Back to all posts

Using Regular Expressions (Part 2)

Posted on Dec 12, 2006

Posted in category:
Development
C#

This is the second part of my Regular Expression overview.  In the first article I discussed the basics of creating Regular Expressions and provided a link to test expression patterns using the .NET Framework RegEx classes.  In this article I will discuss the various actions that can be taken to match values in a string using regular expressions.  I will also discuss how you can implement a SQL CLR UDF to allow regular expression validation from your database to provide a strong level of input validation at the database level.

Below I will start by discussing the use of the RegEx classes in standard .NET applications.  My examples will all be based off of a C#.NET console application designed to display the results of expression testing.  You can expand these examples to apply to other program types.  Please note that for all examples you must add a "using System.Text.RegularExpressions" statement to your code to be granted direct access to the RegEx classes.  At the bottom of this article, you will also find a download link to obtain sample projects for each of my examples.

Regular Expressions - Standard .NET Application Examples

Using bool Regex.IsMatch(string input, string pattern)

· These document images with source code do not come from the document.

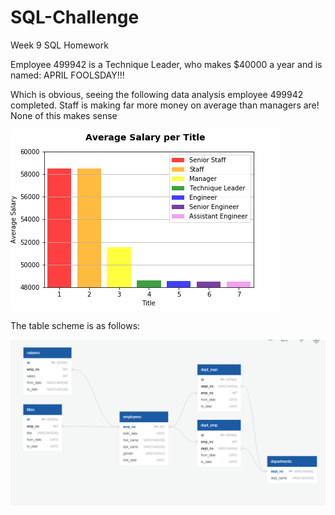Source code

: # SQL-Challenge
Week 9 SQL Homework

Employee 499942 is a Technique Leader, who makes $40000 a year and is named: APRIL FOOLSDAY!!!

Which is obvious, seeing the following data analysis employee 499942 completed.
Staff is making far more money on average than managers are! None of this makes sense

![Avg_Sal.png](EmployeeSQL/Avg_Sal.png)

The table scheme is as follows:

![ERD.png](EmployeeSQL/ERD.png)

The first Regular Expression match option I will provide you with is the static method Regex.IsMatch(string input, string expression).  This method provides you a quick way to receive a boolean result regarding a match between a regular expression and the input string provided by the user.  The method signature in its simplest form is provided above.  Using this overload of the "IsMatch" function you use the default regular expression options and receive a boolean value indicating the success or failure of a match

Below you will see the code required to receive input from the user, and to test the input value for a match based on the regular expression.

Example of IsMatch
//Prompt the user, 2 separate input items (inputRegEx and inputMatchText)
Console.WriteLine("Welcome to the Regular Expression demonstrator!");
Console.Write("Please enter a regular expression string:");
string inputRegEx = Console.ReadLine();
Console.Write("Please enter a test string for matching:");
string inputMatchText = Console.ReadLine();

//Perform the match test, then output the result
bool isDirectMatch = Regex.IsMatch(inputMatchText, inputRegEx);
Console.WriteLine("Result of Regex.IsMatch(string input, string expression): " + isDirectMatch.ToString());

Using this method I performed a test on the expression "b\w*" (without the quotes), this is to match a string that contains the letter b followed by zero or more word characters.

Value Result
billy true
billy777 true
b true
Billy false
aaaBill false

The results reported above are to be expected for a few reasons.  First of all by default Regular Expression matches are case sensitive, therefore my above match would ONLY work on an input string that contained a lowercase b.  At times you want to validate that a string contains a particular string but you don't care if it is an upper or a lower case letter.  You could modify your expression to be "[bB]\w*" to allow an upper or lower case letter b, however this can add an extra level of confusion to your expression.  The .NET Framework provides a "RegexOptions" enumeration that you can utilize to provide additional options when matching expressions.  We will discuss using this in our next portion.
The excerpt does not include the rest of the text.